> [INSTRUCTIONS TO FOLLOW]
Look below for the line that contains "길가의 균열을 키웠던", then copy it and each following line exactly, through and including the line that contains "## Batch Processing".
[[ SOURCE MATERIAL, beginning ]]
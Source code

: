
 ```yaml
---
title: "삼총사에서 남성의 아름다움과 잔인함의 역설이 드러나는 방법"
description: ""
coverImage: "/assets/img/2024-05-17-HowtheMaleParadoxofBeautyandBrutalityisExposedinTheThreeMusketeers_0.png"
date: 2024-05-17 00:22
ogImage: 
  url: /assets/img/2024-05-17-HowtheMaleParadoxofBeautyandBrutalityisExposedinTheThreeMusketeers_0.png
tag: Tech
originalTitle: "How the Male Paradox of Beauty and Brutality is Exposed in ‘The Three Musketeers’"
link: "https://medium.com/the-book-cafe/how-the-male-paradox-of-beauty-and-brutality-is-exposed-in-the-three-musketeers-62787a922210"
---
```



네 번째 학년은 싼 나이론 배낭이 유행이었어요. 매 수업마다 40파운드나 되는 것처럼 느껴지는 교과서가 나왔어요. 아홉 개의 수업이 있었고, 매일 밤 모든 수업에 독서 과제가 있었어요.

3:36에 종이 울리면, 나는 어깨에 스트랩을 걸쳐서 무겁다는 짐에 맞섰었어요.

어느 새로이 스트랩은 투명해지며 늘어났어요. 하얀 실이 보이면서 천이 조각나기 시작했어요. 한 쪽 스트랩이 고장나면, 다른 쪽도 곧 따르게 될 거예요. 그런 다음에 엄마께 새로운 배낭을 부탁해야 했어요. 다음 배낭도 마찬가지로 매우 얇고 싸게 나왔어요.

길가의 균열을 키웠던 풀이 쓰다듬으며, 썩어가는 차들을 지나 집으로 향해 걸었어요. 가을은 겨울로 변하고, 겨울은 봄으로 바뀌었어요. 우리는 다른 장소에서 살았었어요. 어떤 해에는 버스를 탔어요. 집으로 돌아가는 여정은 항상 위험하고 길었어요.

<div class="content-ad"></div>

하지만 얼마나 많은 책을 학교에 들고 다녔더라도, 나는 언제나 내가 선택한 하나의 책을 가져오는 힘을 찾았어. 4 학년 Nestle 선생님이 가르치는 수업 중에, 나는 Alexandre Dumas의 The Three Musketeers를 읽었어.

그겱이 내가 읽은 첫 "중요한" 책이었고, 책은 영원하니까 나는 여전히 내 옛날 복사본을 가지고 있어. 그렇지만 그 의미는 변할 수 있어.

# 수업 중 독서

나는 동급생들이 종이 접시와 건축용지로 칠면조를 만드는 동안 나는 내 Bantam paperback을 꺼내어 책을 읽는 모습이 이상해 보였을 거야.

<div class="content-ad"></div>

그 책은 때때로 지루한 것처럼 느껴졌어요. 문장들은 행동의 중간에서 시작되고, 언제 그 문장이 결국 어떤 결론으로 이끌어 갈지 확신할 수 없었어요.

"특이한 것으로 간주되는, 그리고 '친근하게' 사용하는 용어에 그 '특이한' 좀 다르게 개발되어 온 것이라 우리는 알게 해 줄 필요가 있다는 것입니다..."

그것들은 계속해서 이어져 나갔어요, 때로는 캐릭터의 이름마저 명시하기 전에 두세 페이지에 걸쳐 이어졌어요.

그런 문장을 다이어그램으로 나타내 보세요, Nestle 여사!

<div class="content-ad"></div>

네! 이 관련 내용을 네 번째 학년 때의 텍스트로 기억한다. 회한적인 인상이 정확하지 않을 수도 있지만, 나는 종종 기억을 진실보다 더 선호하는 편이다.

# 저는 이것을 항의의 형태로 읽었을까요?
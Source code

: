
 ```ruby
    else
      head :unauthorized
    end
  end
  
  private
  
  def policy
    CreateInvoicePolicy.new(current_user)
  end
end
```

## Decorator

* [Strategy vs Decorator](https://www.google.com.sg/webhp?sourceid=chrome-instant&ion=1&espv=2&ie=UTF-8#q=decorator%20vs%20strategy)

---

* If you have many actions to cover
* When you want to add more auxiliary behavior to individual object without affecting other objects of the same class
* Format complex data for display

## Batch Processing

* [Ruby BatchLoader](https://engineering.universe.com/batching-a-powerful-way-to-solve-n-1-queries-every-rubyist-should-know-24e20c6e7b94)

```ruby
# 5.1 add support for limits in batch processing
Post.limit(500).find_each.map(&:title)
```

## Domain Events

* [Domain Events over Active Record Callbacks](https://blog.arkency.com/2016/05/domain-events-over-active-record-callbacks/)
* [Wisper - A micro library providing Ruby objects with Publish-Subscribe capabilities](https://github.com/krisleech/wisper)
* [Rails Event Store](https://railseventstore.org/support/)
[[ SOURCE MATERIAL, end ]]
[[ SOURCE MATERIAL, beginning ]]
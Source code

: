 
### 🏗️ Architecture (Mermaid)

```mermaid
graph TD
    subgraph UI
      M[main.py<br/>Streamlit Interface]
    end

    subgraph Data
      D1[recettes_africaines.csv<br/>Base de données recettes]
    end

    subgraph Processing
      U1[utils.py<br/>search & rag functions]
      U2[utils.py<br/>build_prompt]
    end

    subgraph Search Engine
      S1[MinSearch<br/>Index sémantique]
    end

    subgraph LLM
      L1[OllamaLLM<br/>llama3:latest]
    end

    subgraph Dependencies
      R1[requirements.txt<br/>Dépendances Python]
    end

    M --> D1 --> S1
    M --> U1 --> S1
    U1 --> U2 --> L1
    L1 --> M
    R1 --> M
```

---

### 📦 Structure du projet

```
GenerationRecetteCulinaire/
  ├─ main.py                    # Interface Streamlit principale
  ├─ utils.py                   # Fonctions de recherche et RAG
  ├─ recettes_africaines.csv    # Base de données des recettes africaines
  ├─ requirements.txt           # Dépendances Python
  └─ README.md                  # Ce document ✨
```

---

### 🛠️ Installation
[[ SOURCE MATERIAL, end ]]
[[ SOURCE MATERIAL, beginning ]]
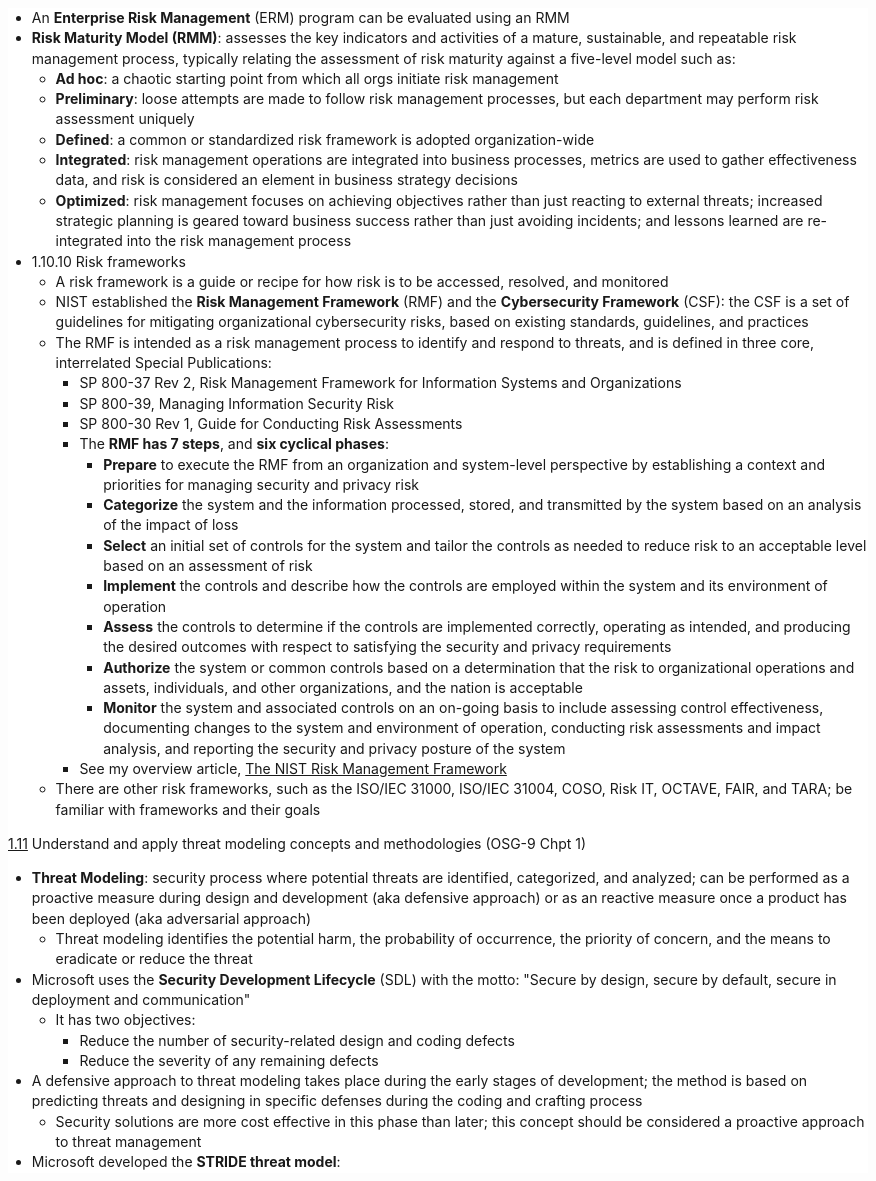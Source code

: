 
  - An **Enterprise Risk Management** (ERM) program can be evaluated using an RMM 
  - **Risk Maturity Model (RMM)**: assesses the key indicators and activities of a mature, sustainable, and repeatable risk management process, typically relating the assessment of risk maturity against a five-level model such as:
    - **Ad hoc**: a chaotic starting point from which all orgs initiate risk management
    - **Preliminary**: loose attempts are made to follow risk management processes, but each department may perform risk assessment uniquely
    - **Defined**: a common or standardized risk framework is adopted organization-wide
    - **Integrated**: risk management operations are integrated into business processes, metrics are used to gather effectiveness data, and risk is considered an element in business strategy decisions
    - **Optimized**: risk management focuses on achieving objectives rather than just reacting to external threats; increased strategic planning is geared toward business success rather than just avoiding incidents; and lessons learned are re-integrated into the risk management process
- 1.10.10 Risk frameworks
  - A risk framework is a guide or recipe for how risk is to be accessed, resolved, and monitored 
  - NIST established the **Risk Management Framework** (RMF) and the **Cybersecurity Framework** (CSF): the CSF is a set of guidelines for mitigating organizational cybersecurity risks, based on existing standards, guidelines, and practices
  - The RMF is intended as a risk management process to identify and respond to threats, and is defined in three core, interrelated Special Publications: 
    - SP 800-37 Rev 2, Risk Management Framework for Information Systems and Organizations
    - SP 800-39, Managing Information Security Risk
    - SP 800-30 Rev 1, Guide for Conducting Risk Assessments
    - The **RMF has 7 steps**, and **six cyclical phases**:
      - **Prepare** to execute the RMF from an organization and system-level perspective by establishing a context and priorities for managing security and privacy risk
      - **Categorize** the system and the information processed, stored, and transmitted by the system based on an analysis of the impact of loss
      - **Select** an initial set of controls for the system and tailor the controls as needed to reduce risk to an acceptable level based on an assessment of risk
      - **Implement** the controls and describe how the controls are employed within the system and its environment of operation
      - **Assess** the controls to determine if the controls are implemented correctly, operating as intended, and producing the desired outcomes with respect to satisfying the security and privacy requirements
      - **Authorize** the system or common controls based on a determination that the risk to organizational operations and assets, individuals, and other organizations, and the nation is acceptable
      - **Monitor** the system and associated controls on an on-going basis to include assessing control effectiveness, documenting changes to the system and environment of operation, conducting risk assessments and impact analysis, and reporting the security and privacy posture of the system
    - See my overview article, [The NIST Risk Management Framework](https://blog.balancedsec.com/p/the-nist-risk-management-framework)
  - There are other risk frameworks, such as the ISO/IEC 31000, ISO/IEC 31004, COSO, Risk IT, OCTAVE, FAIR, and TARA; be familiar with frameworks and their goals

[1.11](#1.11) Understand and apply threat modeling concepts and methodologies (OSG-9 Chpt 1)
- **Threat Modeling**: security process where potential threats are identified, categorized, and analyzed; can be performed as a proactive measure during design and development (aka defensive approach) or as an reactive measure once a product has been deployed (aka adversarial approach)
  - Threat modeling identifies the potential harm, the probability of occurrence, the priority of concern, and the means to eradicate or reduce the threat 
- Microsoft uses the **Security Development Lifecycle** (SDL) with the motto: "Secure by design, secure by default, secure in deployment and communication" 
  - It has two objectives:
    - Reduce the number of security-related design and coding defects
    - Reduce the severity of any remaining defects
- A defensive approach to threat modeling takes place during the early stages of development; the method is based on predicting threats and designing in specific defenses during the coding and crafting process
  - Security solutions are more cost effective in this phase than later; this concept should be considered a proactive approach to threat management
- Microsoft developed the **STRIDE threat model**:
[[ SOURCE MATERIAL, end ]]
> [ANSWER SECTION]
길가의 균열을 키웠던 풀이 쓰다듬으며, 썩어가는 차들을 지나 집으로 향해 걸었어요. 가을은 겨울로 변하고, 겨울은 봄으로 바뀌었어요. 우리는 다른 장소에서 살았었어요. 어떤 해에는 버스를 탔어요. 집으로 돌아가는 여정은 항상 위험하고 길었어요.

<div class="content-ad"></div>

하지만 얼마나 많은 책을 학교에 들고 다녔더라도, 나는 언제나 내가 선택한 하나의 책을 가져오는 힘을 찾았어. 4 학년 Nestle 선생님이 가르치는 수업 중에, 나는 Alexandre Dumas의 The Three Musketeers를 읽었어.

그겱이 내가 읽은 첫 "중요한" 책이었고, 책은 영원하니까 나는 여전히 내 옛날 복사본을 가지고 있어. 그렇지만 그 의미는 변할 수 있어.

# 수업 중 독서

나는 동급생들이 종이 접시와 건축용지로 칠면조를 만드는 동안 나는 내 Bantam paperback을 꺼내어 책을 읽는 모습이 이상해 보였을 거야.

<div class="content-ad"></div>

그 책은 때때로 지루한 것처럼 느껴졌어요. 문장들은 행동의 중간에서 시작되고, 언제 그 문장이 결국 어떤 결론으로 이끌어 갈지 확신할 수 없었어요.

"특이한 것으로 간주되는, 그리고 '친근하게' 사용하는 용어에 그 '특이한' 좀 다르게 개발되어 온 것이라 우리는 알게 해 줄 필요가 있다는 것입니다..."

그것들은 계속해서 이어져 나갔어요, 때로는 캐릭터의 이름마저 명시하기 전에 두세 페이지에 걸쳐 이어졌어요.

그런 문장을 다이어그램으로 나타내 보세요, Nestle 여사!

<div class="content-ad"></div>

네! 이 관련 내용을 네 번째 학년 때의 텍스트로 기억한다. 회한적인 인상이 정확하지 않을 수도 있지만, 나는 종종 기억을 진실보다 더 선호하는 편이다.

# 저는 이것을 항의의 형태로 읽었을까요?
Source code

:
 ```ruby
    else
      head :unauthorized
    end
  end
  
  private
  
  def policy
    CreateInvoicePolicy.new(current_user)
  end
end
```

## Decorator

* [Strategy vs Decorator](https://www.google.com.sg/webhp?sourceid=chrome-instant&ion=1&espv=2&ie=UTF-8#q=decorator%20vs%20strategy)

---

* If you have many actions to cover
* When you want to add more auxiliary behavior to individual object without affecting other objects of the same class
* Format complex data for display

## Batch Processing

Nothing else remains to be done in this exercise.